Movies from Hong Kong are like movies from nowhere else--stylish, smart, and daring, Hong Kong's best films possess a verve and mood that's only slightly less addictive than crack. Since the past few years have boasted some of HK's best films--action or otherwise--it's rad that the Northwest Film Center's Hong Kong Horizons program makes it easy to get an HK fix.
The series kicks off this week with the action drama Fulltime Killer and the thriller The Eye. The awesome Andy Lau stars as a bragging hitman who meets his match in the tremendously uneven Fulltime Killer, which--at its adrenaline-packed best--recalls the best of John Woo's inspired action sequences. And it'd be hard to think of a horror film that's garnered more buzz in the past few years than the Pang Brothers' The Eye, in which a blind woman (Li Sin-Je) gets a new pair of eyes--eyes that make her see creepy-ass things (like, uh, ghosts). Though it devolves steadily (ending with a tremendous burst of absurdity), the film's still worth checking out--its creepy, beautifully shot, and shows why the Thai-born Pang Brothers deserve their hype.
And the fest continues until August 21, with the dark comedy Men Suddenly in Black, the brilliant Stephen Chow comedy Shaolin Soccer (the precursor to Kung Fu Hustle, and very nearly as good), and the eagerly anticipated Infernal Affairs, which features Andy Lau (again) and Tony Leung Chiu-Wai as undercover cops. (And it'd be wise to catch Affairs in its pure form--Martin Scorcese's currently remaking it with Matt Damon and Leonardo DiCaprio.)

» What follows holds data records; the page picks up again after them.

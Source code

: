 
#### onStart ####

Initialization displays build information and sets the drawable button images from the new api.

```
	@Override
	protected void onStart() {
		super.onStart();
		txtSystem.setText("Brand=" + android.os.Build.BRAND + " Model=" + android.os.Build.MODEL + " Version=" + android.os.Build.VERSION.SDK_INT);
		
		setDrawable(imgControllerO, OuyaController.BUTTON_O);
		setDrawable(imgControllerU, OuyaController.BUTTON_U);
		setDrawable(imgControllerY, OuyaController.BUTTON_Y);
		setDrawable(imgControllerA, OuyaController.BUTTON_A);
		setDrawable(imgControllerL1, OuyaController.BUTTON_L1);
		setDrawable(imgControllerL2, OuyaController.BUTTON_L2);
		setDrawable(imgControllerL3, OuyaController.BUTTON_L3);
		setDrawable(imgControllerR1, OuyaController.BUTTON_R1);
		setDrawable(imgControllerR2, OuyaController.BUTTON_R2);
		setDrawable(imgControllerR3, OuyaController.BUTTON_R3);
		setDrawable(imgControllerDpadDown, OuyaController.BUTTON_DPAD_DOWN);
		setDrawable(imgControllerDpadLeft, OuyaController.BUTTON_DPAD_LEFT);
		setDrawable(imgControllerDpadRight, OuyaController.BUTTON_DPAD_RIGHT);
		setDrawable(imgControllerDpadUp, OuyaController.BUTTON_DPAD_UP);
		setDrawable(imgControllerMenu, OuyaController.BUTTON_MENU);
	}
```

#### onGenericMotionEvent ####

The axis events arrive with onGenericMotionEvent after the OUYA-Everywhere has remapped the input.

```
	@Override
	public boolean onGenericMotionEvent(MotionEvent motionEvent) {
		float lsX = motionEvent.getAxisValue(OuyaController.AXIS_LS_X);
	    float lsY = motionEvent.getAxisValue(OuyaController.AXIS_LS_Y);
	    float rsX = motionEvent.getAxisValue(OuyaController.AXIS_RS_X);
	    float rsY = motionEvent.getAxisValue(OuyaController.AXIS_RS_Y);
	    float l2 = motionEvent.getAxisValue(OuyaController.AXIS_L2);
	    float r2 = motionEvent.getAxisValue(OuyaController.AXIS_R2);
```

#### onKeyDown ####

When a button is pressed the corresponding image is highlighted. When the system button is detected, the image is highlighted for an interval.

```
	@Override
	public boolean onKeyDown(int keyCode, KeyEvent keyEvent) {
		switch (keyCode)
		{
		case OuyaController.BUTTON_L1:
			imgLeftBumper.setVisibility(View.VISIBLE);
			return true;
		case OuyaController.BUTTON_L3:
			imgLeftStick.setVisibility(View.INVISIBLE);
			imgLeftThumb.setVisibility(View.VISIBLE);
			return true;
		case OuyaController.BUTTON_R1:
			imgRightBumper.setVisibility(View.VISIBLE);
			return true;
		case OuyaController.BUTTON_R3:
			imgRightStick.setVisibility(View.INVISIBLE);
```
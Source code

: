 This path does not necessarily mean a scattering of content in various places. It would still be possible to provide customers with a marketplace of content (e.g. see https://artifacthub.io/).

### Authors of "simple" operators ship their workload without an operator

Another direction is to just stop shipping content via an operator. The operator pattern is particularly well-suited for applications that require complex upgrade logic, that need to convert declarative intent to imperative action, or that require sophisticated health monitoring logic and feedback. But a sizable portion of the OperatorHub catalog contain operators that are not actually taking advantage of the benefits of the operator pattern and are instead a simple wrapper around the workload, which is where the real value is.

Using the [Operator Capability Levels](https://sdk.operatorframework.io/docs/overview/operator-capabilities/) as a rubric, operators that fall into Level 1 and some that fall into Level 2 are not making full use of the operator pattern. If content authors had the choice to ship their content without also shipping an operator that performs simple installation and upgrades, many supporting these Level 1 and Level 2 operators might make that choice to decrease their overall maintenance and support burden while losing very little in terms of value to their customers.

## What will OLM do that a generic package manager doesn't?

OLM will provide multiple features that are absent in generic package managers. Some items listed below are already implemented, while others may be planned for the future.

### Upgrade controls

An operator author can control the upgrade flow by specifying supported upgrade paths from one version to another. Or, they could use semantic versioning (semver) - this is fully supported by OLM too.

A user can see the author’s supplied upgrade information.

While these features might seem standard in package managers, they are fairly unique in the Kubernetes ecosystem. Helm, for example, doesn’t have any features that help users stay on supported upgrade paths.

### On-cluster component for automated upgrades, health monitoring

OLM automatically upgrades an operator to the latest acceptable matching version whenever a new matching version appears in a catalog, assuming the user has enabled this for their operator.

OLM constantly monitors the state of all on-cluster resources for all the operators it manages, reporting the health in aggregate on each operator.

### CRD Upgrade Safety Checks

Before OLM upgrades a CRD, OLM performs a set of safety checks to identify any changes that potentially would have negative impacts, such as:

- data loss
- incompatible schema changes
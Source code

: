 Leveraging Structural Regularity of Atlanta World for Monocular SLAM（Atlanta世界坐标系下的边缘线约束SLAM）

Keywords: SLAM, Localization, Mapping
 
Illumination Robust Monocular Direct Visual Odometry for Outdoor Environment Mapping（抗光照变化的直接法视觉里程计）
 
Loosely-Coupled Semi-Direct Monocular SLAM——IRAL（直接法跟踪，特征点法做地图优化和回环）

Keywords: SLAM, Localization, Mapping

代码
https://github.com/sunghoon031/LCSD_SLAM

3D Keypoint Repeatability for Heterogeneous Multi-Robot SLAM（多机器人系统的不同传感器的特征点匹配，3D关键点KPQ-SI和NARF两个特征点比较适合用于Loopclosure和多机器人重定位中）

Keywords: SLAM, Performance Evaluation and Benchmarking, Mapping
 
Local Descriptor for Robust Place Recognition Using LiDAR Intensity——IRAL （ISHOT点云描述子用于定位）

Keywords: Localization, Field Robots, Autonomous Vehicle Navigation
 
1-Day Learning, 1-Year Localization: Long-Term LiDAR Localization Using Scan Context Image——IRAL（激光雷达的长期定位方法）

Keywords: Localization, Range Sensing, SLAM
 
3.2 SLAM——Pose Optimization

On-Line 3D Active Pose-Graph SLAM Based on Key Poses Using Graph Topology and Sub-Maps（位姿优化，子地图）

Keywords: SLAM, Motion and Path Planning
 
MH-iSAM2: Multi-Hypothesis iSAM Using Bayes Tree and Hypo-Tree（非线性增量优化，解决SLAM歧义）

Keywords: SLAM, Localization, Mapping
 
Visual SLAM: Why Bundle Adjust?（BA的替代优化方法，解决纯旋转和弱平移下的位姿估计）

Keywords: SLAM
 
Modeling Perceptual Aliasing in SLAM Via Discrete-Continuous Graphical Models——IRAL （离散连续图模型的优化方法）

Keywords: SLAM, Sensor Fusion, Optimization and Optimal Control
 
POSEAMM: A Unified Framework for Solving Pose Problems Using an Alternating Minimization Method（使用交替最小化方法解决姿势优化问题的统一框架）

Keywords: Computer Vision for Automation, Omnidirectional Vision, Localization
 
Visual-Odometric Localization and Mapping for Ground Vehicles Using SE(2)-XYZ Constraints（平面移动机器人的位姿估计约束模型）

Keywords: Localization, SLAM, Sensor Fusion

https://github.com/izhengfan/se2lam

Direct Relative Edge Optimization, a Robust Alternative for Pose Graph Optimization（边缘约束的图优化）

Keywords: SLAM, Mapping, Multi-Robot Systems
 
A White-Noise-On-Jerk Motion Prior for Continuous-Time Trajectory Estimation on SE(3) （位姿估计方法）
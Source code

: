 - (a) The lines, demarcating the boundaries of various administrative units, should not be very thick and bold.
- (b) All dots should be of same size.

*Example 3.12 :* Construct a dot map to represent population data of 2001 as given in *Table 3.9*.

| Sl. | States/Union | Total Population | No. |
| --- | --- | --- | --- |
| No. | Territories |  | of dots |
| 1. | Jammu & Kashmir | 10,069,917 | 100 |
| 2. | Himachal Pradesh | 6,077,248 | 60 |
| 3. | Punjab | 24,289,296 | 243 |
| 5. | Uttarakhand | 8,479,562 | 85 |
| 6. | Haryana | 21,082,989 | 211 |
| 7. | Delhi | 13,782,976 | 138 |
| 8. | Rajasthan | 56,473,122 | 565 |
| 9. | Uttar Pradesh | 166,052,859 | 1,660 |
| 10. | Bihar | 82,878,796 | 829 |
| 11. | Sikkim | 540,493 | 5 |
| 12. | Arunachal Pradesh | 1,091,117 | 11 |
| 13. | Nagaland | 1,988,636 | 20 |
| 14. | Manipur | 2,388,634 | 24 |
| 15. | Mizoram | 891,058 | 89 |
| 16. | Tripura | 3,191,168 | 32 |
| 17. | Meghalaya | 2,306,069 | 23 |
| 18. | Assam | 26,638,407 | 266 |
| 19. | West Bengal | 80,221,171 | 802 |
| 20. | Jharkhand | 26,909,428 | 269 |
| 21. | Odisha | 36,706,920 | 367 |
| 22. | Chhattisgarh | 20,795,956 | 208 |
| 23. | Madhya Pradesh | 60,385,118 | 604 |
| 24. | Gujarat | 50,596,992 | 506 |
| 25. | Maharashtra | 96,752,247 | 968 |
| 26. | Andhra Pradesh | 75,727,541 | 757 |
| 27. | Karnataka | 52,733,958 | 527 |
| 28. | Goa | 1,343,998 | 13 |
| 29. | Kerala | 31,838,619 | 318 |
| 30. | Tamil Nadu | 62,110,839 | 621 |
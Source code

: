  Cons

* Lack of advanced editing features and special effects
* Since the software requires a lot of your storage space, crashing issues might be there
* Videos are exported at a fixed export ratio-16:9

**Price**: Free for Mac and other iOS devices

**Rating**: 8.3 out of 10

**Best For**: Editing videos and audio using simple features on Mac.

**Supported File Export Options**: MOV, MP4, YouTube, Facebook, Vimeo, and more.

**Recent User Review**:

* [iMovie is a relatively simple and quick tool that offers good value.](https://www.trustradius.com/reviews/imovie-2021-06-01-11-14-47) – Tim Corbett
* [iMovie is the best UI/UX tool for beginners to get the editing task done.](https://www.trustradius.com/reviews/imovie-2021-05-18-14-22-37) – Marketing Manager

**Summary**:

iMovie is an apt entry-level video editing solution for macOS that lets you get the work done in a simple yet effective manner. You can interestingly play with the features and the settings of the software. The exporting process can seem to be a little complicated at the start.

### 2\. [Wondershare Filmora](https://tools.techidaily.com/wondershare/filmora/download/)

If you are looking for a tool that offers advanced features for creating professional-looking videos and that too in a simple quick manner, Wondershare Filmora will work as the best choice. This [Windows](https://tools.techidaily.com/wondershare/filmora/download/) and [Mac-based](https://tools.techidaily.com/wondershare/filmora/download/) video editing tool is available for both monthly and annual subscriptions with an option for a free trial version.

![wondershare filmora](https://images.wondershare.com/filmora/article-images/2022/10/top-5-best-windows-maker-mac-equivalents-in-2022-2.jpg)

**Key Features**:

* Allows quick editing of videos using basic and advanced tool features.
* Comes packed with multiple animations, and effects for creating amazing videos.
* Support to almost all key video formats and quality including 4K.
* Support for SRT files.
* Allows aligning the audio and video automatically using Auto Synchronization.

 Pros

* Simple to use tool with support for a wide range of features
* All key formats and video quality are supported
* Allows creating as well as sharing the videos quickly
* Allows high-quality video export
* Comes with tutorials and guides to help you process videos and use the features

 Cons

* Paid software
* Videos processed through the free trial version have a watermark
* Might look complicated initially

Also up: Cop on a Mission, about a cop (Daniel Wu) hatching a power play; the bizarre superhero fantasy Running on Karma, starring Andy Lau (Jesus Christ, there he is again) and Shaolin Soccer's Cecilia Cheung; and the awesomely titled Bullets of Love, about a cop (Leon Lai Ming) and a prosecutor (Asako Seto) whose past catches up with them.